Unfortunately, the legislation provides scant protections for property owners. The companion bills (S-2447 and A-3615) each allow local officials wide latitude to declare property blighted, which authorizes the use of eminent domain for private redevelopment projects.
The bills do provide for "non-condemnation redevelopment areas," which allow developers to access the subsidies that come with a redevelopment designation—without granting eminent domain. That option is very much in demand; property owners often don't oppose redevelopment if the power of eminent domain is removed.
But, weirdly, the bills allow for turning a non-condemnation area into a condemnation area when a property owner is unwilling to sell to officials' preferred developer. Sort of negates the whole point.
The legislation purports to codify a 2007 state Supreme Court ruling that made it more difficult to declare property blighted. Paulsboro officials had argued that their belief that a piece of land was not being put to the best and highest use was enough to warrant a blight designation. The judges disagreed.
But it will remain very easy for officials to label an area blighted. If an unstated number of properties in a neighborhood exhibit "faulty arrangement or design," "excessive land coverage," "obsolete layouts," "diverse ownership," or other criteria that have nothing to do with public health and safety, officials can create a condemnation area.
Until a few years ago, New Jersey cities were some of the most zealous abusers of eminent domain in the country. Drive up the turnpike 10 years ago and practically every city you passed was seizing private property for redevelopment. (Camden? Check. Carteret? Check. Newark? Check. Jersey City? Englewood? Lawnside? Highland Park? Check check check check.)
Some combination of the 2007 ruling, the recession, and public disgust with the practice seems to have dampened enthusiasm for condemnation, however. Officials in Atlantic City are mulling over the only active plan I could find: replacing 62 homes with luxury condos and high-end retail to complement Revel, a casino that emerged from bankruptcy last month.

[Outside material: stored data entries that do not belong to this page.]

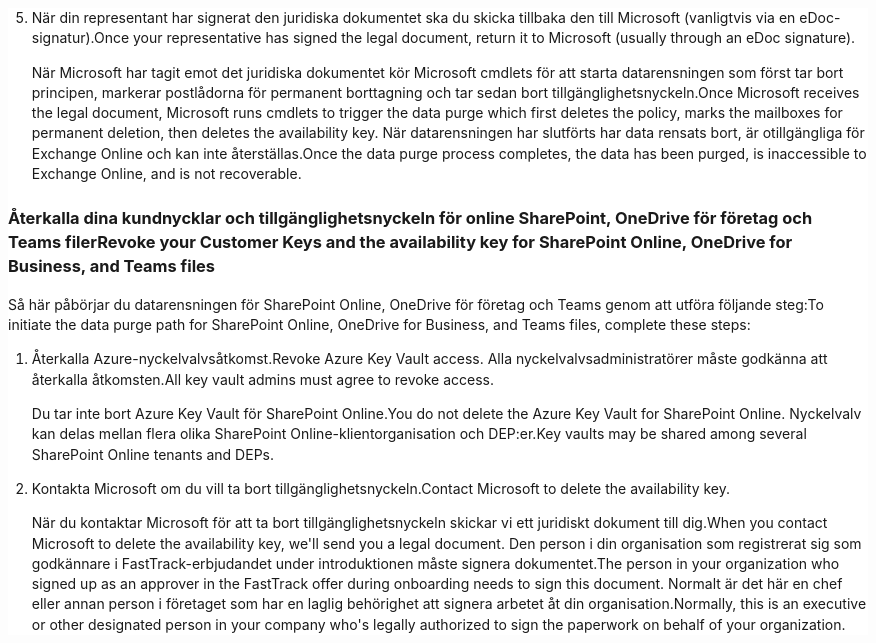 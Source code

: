 5. <span data-ttu-id="c7121-323">När din representant har signerat den juridiska dokumentet ska du skicka tillbaka den till Microsoft (vanligtvis via en eDoc-signatur).</span><span class="sxs-lookup"><span data-stu-id="c7121-323">Once your representative has signed the legal document, return it to Microsoft (usually through an eDoc signature).</span></span>

    <span data-ttu-id="c7121-324">När Microsoft har tagit emot det juridiska dokumentet kör Microsoft cmdlets för att starta datarensningen som först tar bort principen, markerar postlådorna för permanent borttagning och tar sedan bort tillgänglighetsnyckeln.</span><span class="sxs-lookup"><span data-stu-id="c7121-324">Once Microsoft receives the legal document, Microsoft runs cmdlets to trigger the data purge which first deletes the policy, marks the mailboxes for permanent deletion, then deletes the availability key.</span></span> <span data-ttu-id="c7121-325">När datarensningen har slutförts har data rensats bort, är otillgängliga för Exchange Online och kan inte återställas.</span><span class="sxs-lookup"><span data-stu-id="c7121-325">Once the data purge process completes, the data has been purged, is inaccessible to Exchange Online, and is not recoverable.</span></span>

### <a name="revoke-your-customer-keys-and-the-availability-key-for-sharepoint-online-onedrive-for-business-and-teams-files"></a><span data-ttu-id="c7121-326">Återkalla dina kundnycklar och tillgänglighetsnyckeln för online SharePoint, OneDrive för företag och Teams filer</span><span class="sxs-lookup"><span data-stu-id="c7121-326">Revoke your Customer Keys and the availability key for SharePoint Online, OneDrive for Business, and Teams files</span></span>

<span data-ttu-id="c7121-327">Så här påbörjar du datarensningen för SharePoint Online, OneDrive för företag och Teams genom att utföra följande steg:</span><span class="sxs-lookup"><span data-stu-id="c7121-327">To initiate the data purge path for SharePoint Online, OneDrive for Business, and Teams files, complete these steps:</span></span>

1. <span data-ttu-id="c7121-328">Återkalla Azure-nyckelvalvsåtkomst.</span><span class="sxs-lookup"><span data-stu-id="c7121-328">Revoke Azure Key Vault access.</span></span> <span data-ttu-id="c7121-329">Alla nyckelvalvsadministratörer måste godkänna att återkalla åtkomsten.</span><span class="sxs-lookup"><span data-stu-id="c7121-329">All key vault admins must agree to revoke access.</span></span>

   <span data-ttu-id="c7121-330">Du tar inte bort Azure Key Vault för SharePoint Online.</span><span class="sxs-lookup"><span data-stu-id="c7121-330">You do not delete the Azure Key Vault for SharePoint Online.</span></span> <span data-ttu-id="c7121-331">Nyckelvalv kan delas mellan flera olika SharePoint Online-klientorganisation och DEP:er.</span><span class="sxs-lookup"><span data-stu-id="c7121-331">Key vaults may be shared among several SharePoint Online tenants and DEPs.</span></span>

2. <span data-ttu-id="c7121-332">Kontakta Microsoft om du vill ta bort tillgänglighetsnyckeln.</span><span class="sxs-lookup"><span data-stu-id="c7121-332">Contact Microsoft to delete the availability key.</span></span>

    <span data-ttu-id="c7121-333">När du kontaktar Microsoft för att ta bort tillgänglighetsnyckeln skickar vi ett juridiskt dokument till dig.</span><span class="sxs-lookup"><span data-stu-id="c7121-333">When you contact Microsoft to delete the availability key, we'll send you a legal document.</span></span> <span data-ttu-id="c7121-334">Den person i din organisation som registrerat sig som godkännare i FastTrack-erbjudandet under introduktionen måste signera dokumentet.</span><span class="sxs-lookup"><span data-stu-id="c7121-334">The person in your organization who signed up as an approver in the FastTrack offer during onboarding needs to sign this document.</span></span> <span data-ttu-id="c7121-335">Normalt är det här en chef eller annan person i företaget som har en laglig behörighet att signera arbetet åt din organisation.</span><span class="sxs-lookup"><span data-stu-id="c7121-335">Normally, this is an executive or other designated person in your company who's legally authorized to sign the paperwork on behalf of your organization.</span></span>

The new legislation does not protect those homeowners. Perhaps the courts will.
In other New Jersey eminent domain news, the U.S. Supreme Court decided this week to consider whether officials in Mount Holly discriminated against the residents of a mostly minority neighborhood now mostly demolished via eminent domain.
The Pacific Legal Foundation, which filed an amicus brief in the case, has a good write-up of the legal issues at play here.